All throughout school I was a pretty good writer, although I didn’t appreciate it at the time. I won several essay writing contests in elementary school and often had my short stories read in front of the class by my English teacher in high school – an absolutely fabulous way to encourage a self-conscience teenager.
The College Years
College was a better experience. I took Composition II my first semester at UND and was one of just a handful of freshmen in the class. Here, I was exposed to a new concept – peer review of our writing. I was amazed at the poor quality of most of the work. I expected that my upperclassmen would have a decent grasp on the English language, but boy was I wrong. Suddenly, I appreciated my high school English teacher and all of the grammar drills and writing exercises he put us through.
Having the ability to write well made my college writing assignments tolerable, if not downright enjoyable. I saw my writing as a direct reflection on me as a person, so I put a lot of effort into those projects. Looking back, I sometimes think I may have put too much work in sometimes, but at least I know I put in my best effort.
Writing in the Real World
After graduating with my undergraduate degree in Information Systems, I thought my days of writing were over. I expected to be mostly writing in computer languages, not English. I don’t think I could have been more wrong in how things turned out.
My first job at EduTech largely had me training teachers in various applications. This also involved writing a lot of the training material. My second job moved me into the role of web designer/developer, which meant my hands were touching practically every piece of content on our website. Both were really good experiences, and helped me learn how to write better for different audiences and occasions.

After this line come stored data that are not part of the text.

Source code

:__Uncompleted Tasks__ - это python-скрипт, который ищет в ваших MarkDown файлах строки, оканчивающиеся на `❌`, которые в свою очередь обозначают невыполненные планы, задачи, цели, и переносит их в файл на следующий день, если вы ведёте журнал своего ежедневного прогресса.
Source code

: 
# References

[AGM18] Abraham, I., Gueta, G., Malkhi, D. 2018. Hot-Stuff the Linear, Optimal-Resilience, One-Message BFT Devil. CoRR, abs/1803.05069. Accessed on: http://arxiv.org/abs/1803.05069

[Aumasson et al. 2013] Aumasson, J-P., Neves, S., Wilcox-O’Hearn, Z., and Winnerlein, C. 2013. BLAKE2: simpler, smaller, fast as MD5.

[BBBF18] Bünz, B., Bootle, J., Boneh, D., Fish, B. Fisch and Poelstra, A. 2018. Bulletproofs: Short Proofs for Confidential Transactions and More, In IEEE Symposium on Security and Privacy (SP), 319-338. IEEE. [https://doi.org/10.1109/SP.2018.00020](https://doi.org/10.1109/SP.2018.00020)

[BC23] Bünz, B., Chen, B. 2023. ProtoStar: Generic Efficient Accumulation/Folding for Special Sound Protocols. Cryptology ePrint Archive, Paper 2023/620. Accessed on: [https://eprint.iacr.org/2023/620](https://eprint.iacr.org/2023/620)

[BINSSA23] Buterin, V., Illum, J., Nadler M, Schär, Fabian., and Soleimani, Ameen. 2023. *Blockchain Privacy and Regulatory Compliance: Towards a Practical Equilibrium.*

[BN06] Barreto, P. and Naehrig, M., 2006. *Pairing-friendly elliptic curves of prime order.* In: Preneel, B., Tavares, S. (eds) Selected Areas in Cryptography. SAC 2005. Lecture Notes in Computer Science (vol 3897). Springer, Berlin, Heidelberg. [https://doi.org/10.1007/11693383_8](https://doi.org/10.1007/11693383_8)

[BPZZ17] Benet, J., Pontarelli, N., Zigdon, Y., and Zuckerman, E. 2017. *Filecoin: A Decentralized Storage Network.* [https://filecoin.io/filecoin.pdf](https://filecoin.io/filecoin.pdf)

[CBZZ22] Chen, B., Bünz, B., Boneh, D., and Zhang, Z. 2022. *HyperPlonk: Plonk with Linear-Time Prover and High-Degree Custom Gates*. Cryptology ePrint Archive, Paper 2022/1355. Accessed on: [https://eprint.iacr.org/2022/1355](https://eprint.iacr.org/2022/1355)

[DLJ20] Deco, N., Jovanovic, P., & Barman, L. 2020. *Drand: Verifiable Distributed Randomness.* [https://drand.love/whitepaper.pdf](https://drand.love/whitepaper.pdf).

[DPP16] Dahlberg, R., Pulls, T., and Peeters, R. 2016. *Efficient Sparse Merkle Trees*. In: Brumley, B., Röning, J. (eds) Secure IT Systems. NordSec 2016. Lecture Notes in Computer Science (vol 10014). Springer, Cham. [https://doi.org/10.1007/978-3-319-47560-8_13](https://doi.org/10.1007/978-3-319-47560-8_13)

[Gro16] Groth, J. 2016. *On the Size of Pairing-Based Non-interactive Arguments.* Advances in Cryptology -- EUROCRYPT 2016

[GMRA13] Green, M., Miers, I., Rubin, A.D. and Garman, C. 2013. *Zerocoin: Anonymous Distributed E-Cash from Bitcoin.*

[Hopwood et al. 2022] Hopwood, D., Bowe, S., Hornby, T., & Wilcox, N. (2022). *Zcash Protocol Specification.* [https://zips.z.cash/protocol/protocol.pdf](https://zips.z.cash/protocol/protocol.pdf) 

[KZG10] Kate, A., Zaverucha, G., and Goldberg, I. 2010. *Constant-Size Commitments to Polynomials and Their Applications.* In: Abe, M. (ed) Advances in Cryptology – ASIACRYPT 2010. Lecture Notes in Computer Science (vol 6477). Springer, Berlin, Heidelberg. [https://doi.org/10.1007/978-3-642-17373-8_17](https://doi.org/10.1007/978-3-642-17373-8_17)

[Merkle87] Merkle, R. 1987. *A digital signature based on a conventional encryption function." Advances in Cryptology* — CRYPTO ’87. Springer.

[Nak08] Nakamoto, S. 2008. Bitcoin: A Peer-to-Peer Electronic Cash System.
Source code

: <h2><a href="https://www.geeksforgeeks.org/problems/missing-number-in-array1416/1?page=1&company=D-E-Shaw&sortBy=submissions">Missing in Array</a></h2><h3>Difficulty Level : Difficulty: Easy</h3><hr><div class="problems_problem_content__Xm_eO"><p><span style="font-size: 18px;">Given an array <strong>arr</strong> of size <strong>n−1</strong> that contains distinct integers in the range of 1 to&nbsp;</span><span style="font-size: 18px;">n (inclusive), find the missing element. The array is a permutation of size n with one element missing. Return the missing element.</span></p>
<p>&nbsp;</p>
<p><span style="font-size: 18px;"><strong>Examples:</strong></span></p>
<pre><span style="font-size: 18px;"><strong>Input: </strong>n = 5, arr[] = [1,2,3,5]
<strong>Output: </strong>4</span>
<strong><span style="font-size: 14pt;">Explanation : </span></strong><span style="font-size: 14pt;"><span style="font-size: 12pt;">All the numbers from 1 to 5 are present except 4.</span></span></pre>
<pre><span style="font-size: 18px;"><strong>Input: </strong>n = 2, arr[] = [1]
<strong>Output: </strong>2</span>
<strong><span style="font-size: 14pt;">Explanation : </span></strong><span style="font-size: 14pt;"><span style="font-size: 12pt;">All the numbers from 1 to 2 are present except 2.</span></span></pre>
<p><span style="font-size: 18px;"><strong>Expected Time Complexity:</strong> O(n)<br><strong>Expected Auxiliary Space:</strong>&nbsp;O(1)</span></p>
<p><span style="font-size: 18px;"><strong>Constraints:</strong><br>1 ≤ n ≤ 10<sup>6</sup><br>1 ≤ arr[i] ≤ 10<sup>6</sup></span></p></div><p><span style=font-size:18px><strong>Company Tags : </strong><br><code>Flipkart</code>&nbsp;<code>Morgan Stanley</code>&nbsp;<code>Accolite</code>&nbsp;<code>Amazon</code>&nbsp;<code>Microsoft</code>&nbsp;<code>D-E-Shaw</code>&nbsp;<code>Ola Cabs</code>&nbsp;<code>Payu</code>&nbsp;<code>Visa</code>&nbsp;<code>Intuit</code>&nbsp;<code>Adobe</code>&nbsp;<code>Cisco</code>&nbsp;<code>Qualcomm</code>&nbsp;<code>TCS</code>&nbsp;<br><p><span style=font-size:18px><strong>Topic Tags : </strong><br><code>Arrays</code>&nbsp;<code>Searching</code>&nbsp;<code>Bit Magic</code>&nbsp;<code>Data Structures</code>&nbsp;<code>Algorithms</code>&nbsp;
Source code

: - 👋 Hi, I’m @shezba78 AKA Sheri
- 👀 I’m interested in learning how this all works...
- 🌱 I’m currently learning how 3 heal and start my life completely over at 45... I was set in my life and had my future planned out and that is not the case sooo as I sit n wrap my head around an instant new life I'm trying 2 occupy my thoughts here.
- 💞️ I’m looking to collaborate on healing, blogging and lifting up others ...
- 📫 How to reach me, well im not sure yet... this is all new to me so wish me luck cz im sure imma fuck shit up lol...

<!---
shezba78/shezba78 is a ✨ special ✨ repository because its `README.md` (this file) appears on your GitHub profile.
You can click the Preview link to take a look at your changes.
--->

My current job has me doing a variety of tasks, several of which are really heavy on writing. I’m the acting “editor-in-chief”, meaning I get to chop and refine all marketing material that goes out to our customers. I’ve quickly learned the power of brevity in writing sales copy, something that goes against my years of school experience where more words were always better, even if they didn’t add to the piece (10 pages, no less!). If you can say something in 5 words instead of 50, why not?
I’m also learning about the importance of really good headlines to capture the attention of readers. Until I started paying attention, I didn’t realize how often I scan through a page, looking for something that matters to me. This is especially pronounced when reading items in Google Reader. Keyboard shortcuts make it extremely easy to move from item to item (use the J key to move to the next, K to move to the previous), and unless the headline pops out at me, I move right onto the next item. Research tells us that scanning is something humans do as a means of coping with information. When faced with an info overload, we scan web pages, newspapers, and letters, looking for things that get our attention.
It Doesn’t Have to be Pretty if it Sells
I’m also learning about picking the right words and language to persuade and sell. Often times, this doesn’t mean being clever or unique, but instead means using proven words that get people’s attention and sell products, like free, save, easy, guarantee, how to, quick, sale, etc.
How You Can Become a Better Copy Writer
Here are some quick tips:
- Read a lot. The more good writing you’re exposed to, the better yours will become.
- Start reading one or more copywriting blogs. I personally like Copyblogger, although there plenty of others.
- Read Copyblogger’s articles on his Copywriting 101 page.
- Pick up a good copywriting book. Again, Copyblogger has a good list of recommendations on his site.
- Finally, write a lot. The more, the better. Writing more means you’ll also write a lot of bad or mediocre stuff, but it also increases the chances of you writing some really good stuff too. It’s a numbers game, really.